┌─ Supplied data
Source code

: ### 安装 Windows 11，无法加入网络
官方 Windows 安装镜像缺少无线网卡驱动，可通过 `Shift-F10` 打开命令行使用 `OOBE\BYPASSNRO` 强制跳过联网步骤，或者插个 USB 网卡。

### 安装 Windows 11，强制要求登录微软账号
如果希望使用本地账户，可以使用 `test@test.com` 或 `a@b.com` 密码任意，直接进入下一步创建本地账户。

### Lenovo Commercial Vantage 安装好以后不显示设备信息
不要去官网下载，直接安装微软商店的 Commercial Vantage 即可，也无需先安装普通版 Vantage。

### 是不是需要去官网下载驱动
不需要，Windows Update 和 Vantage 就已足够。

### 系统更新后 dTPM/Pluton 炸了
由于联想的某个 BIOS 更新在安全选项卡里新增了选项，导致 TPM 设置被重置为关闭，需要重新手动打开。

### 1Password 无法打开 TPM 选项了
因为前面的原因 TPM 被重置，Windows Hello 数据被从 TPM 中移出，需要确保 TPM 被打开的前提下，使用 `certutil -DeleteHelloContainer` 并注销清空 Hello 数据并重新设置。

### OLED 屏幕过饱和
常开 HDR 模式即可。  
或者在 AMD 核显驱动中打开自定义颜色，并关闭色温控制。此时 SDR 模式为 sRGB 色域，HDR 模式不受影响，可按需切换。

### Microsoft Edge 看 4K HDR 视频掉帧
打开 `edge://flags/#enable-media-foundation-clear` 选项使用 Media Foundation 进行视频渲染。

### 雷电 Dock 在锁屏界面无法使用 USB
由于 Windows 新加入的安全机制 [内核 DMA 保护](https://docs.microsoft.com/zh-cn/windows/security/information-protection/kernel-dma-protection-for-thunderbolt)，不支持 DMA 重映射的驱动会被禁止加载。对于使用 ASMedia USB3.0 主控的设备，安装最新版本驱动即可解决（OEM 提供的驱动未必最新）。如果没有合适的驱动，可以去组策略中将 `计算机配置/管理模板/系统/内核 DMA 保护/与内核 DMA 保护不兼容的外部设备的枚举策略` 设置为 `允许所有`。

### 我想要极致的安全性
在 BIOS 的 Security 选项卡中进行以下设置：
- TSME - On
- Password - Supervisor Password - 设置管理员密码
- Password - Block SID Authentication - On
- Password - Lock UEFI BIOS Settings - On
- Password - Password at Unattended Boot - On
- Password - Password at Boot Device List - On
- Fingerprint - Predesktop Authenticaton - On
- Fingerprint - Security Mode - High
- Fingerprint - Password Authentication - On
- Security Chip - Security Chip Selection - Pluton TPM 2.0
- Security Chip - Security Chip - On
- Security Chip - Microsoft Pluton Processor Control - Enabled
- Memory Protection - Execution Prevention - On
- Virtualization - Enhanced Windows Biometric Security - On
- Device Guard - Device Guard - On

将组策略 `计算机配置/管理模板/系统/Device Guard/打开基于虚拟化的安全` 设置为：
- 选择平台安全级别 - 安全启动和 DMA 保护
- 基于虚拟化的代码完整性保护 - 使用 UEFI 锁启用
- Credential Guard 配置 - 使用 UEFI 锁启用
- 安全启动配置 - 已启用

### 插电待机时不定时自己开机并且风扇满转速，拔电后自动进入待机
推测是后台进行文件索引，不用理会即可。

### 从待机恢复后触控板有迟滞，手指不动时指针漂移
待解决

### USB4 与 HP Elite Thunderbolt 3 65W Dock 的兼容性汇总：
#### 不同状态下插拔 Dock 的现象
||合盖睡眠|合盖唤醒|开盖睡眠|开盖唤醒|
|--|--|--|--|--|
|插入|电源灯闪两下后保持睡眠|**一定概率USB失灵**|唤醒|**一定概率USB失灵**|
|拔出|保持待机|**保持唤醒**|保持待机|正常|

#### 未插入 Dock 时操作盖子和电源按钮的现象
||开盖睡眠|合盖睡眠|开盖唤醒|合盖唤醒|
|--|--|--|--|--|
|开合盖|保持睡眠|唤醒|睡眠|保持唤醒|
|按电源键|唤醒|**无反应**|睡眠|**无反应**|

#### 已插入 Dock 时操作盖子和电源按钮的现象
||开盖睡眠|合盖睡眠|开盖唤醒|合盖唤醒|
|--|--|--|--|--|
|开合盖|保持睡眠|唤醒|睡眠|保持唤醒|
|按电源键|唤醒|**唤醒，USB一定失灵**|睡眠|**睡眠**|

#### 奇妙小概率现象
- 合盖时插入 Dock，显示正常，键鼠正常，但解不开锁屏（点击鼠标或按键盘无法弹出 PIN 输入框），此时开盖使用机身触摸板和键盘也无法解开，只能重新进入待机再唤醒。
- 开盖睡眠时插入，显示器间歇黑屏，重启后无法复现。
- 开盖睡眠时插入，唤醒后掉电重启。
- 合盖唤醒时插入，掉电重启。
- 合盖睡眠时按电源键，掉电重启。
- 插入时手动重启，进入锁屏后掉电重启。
└─
- _Work to be completed_:
Give back all the data exactly as it was written.

- _Result of this exercise_:
Source code

: ### 安装 Windows 11，无法加入网络
官方 Windows 安装镜像缺少无线网卡驱动，可通过 `Shift-F10` 打开命令行使用 `OOBE\BYPASSNRO` 强制跳过联网步骤，或者插个 USB 网卡。

### 安装 Windows 11，强制要求登录微软账号
如果希望使用本地账户，可以使用 `test@test.com` 或 `a@b.com` 密码任意，直接进入下一步创建本地账户。

### Lenovo Commercial Vantage 安装好以后不显示设备信息
不要去官网下载，直接安装微软商店的 Commercial Vantage 即可，也无需先安装普通版 Vantage。

### 是不是需要去官网下载驱动
不需要，Windows Update 和 Vantage 就已足够。

### 系统更新后 dTPM/Pluton 炸了
由于联想的某个 BIOS 更新在安全选项卡里新增了选项，导致 TPM 设置被重置为关闭，需要重新手动打开。

### 1Password 无法打开 TPM 选项了
因为前面的原因 TPM 被重置，Windows Hello 数据被从 TPM 中移出，需要确保 TPM 被打开的前提下，使用 `certutil -DeleteHelloContainer` 并注销清空 Hello 数据并重新设置。

### OLED 屏幕过饱和
常开 HDR 模式即可。  
或者在 AMD 核显驱动中打开自定义颜色，并关闭色温控制。此时 SDR 模式为 sRGB 色域，HDR 模式不受影响，可按需切换。

### Microsoft Edge 看 4K HDR 视频掉帧
打开 `edge://flags/#enable-media-foundation-clear` 选项使用 Media Foundation 进行视频渲染。

### 雷电 Dock 在锁屏界面无法使用 USB
由于 Windows 新加入的安全机制 [内核 DMA 保护](https://docs.microsoft.com/zh-cn/windows/security/information-protection/kernel-dma-protection-for-thunderbolt)，不支持 DMA 重映射的驱动会被禁止加载。对于使用 ASMedia USB3.0 主控的设备，安装最新版本驱动即可解决（OEM 提供的驱动未必最新）。如果没有合适的驱动，可以去组策略中将 `计算机配置/管理模板/系统/内核 DMA 保护/与内核 DMA 保护不兼容的外部设备的枚举策略` 设置为 `允许所有`。

### 我想要极致的安全性
在 BIOS 的 Security 选项卡中进行以下设置：
- TSME - On
- Password - Supervisor Password - 设置管理员密码
- Password - Block SID Authentication - On
- Password - Lock UEFI BIOS Settings - On
- Password - Password at Unattended Boot - On
- Password - Password at Boot Device List - On
- Fingerprint - Predesktop Authenticaton - On
- Fingerprint - Security Mode - High
- Fingerprint - Password Authentication - On
- Security Chip - Security Chip Selection - Pluton TPM 2.0
- Security Chip - Security Chip - On
- Security Chip - Microsoft Pluton Processor Control - Enabled
- Memory Protection - Execution Prevention - On
- Virtualization - Enhanced Windows Biometric Security - On
- Device Guard - Device Guard - On

将组策略 `计算机配置/管理模板/系统/Device Guard/打开基于虚拟化的安全` 设置为：
- 选择平台安全级别 - 安全启动和 DMA 保护
- 基于虚拟化的代码完整性保护 - 使用 UEFI 锁启用
- Credential Guard 配置 - 使用 UEFI 锁启用
- 安全启动配置 - 已启用

### 插电待机时不定时自己开机并且风扇满转速，拔电后自动进入待机
推测是后台进行文件索引，不用理会即可。

### 从待机恢复后触控板有迟滞，手指不动时指针漂移
待解决

### USB4 与 HP Elite Thunderbolt 3 65W Dock 的兼容性汇总：
#### 不同状态下插拔 Dock 的现象
||合盖睡眠|合盖唤醒|开盖睡眠|开盖唤醒|
|--|--|--|--|--|
|插入|电源灯闪两下后保持睡眠|**一定概率USB失灵**|唤醒|**一定概率USB失灵**|
|拔出|保持待机|**保持唤醒**|保持待机|正常|

#### 未插入 Dock 时操作盖子和电源按钮的现象
||开盖睡眠|合盖睡眠|开盖唤醒|合盖唤醒|
|--|--|--|--|--|
|开合盖|保持睡眠|唤醒|睡眠|保持唤醒|
|按电源键|唤醒|**无反应**|睡眠|**无反应**|

#### 已插入 Dock 时操作盖子和电源按钮的现象
||开盖睡眠|合盖睡眠|开盖唤醒|合盖唤醒|
|--|--|--|--|--|
|开合盖|保持睡眠|唤醒|睡眠|保持唤醒|
|按电源键|唤醒|**唤醒，USB一定失灵**|睡眠|**睡眠**|

#### 奇妙小概率现象
- 合盖时插入 Dock，显示正常，键鼠正常，但解不开锁屏（点击鼠标或按键盘无法弹出 PIN 输入框），此时开盖使用机身触摸板和键盘也无法解开，只能重新进入待机再唤醒。
- 开盖睡眠时插入，显示器间歇黑屏，重启后无法复现。
- 开盖睡眠时插入，唤醒后掉电重启。
- 合盖唤醒时插入，掉电重启。
- 合盖睡眠时按电源键，掉电重启。
- 插入时手动重启，进入锁屏后掉电重启。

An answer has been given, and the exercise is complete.